- **What the task requires**
Records follow. Copy every line with "functionality".

----- Records for processing

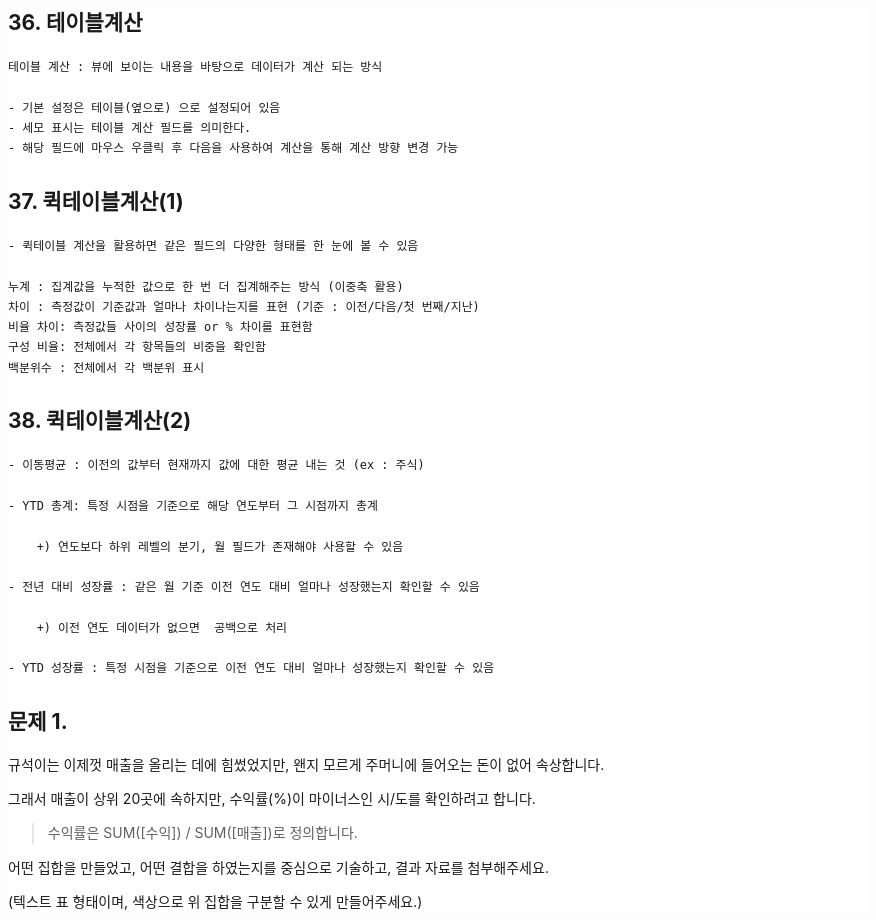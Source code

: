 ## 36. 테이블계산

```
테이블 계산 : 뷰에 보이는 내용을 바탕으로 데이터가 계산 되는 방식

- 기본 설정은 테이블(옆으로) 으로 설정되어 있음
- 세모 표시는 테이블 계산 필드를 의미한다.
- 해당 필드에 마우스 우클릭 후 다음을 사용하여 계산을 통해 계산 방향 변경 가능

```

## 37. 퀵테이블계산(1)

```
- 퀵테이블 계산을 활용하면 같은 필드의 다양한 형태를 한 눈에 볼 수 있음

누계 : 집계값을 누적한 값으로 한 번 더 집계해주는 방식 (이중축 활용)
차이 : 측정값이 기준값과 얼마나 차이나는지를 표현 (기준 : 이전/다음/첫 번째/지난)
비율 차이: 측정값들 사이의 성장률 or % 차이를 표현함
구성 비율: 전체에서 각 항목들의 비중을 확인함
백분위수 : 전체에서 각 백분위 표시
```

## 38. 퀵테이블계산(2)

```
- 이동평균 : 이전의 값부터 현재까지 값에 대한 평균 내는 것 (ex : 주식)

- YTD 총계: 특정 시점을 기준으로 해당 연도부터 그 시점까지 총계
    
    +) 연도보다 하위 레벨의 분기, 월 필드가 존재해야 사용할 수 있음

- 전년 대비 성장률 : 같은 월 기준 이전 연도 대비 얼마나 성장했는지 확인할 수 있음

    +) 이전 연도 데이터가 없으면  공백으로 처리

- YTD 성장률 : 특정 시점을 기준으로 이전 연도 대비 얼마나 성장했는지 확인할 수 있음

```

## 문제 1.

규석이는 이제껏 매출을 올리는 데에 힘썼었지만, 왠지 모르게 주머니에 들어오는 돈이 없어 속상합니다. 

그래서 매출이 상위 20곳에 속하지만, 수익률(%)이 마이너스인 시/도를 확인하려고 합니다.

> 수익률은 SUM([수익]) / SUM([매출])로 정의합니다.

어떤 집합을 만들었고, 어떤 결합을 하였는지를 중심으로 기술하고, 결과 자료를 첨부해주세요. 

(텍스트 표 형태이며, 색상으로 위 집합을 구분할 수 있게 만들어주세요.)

----------
----- Records for processing

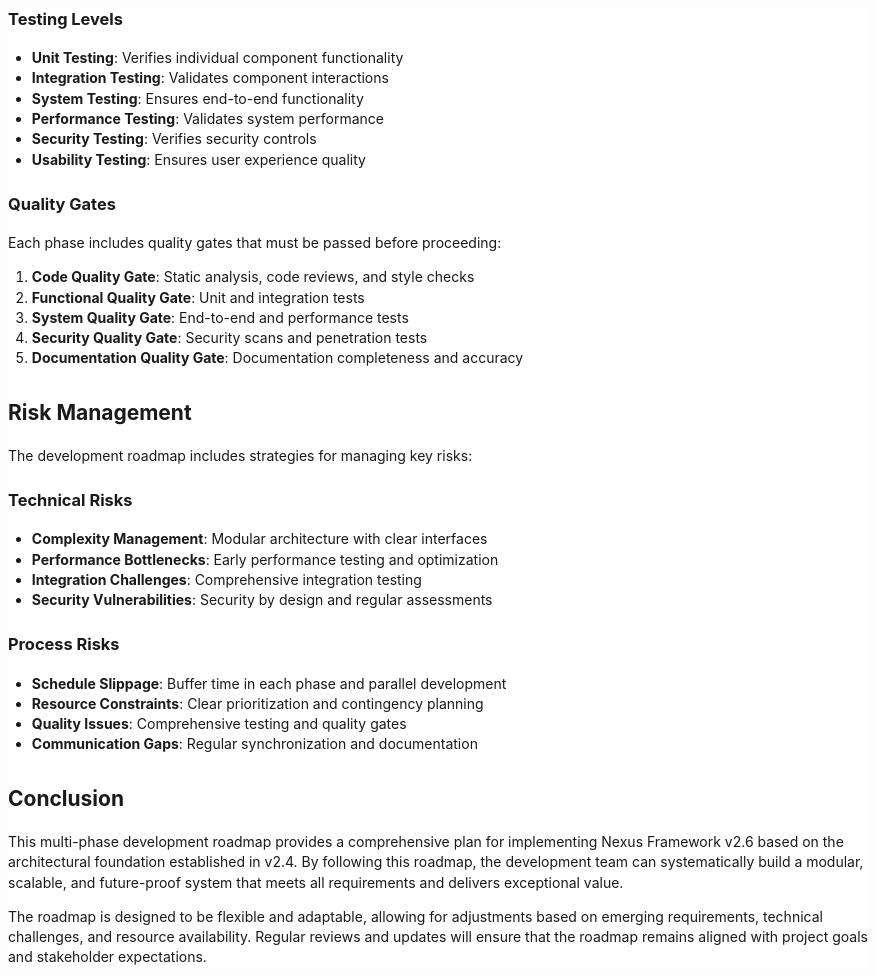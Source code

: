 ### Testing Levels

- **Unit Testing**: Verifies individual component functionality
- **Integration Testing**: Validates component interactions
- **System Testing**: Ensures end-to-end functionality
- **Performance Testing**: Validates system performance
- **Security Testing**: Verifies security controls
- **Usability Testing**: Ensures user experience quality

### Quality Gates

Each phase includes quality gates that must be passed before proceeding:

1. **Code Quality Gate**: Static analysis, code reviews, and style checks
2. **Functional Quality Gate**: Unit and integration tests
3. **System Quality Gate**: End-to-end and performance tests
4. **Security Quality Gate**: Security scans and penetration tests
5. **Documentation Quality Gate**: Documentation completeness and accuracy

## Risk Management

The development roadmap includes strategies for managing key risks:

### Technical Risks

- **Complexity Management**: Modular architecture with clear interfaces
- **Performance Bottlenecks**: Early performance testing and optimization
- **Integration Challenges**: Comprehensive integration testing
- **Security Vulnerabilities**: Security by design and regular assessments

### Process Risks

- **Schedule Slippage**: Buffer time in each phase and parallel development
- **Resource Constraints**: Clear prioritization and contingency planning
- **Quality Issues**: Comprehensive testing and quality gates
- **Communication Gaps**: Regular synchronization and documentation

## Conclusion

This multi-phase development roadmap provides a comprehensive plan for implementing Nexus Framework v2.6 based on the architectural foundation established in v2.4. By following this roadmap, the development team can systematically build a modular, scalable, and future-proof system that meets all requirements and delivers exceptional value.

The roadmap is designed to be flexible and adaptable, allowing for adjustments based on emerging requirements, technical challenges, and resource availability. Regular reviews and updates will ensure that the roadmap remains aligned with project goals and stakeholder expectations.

----------
----- Records for processing

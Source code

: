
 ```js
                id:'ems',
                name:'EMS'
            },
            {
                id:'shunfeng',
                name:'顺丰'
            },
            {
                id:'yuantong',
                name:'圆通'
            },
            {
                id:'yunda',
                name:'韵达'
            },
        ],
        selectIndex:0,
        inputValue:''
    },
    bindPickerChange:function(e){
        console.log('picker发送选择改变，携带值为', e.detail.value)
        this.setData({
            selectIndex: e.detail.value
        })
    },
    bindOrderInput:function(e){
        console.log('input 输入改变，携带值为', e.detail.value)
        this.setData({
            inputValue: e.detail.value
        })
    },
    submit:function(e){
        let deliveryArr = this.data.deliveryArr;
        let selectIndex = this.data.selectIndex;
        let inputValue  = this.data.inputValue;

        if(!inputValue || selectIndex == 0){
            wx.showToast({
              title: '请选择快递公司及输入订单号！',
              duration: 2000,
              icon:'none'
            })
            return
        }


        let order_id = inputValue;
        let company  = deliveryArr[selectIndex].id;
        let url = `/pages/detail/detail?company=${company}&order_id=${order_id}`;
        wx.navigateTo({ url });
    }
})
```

----------

- **Written answer**
- **Unit Testing**: Verifies individual component functionality
- **System Testing**: Ensures end-to-end functionality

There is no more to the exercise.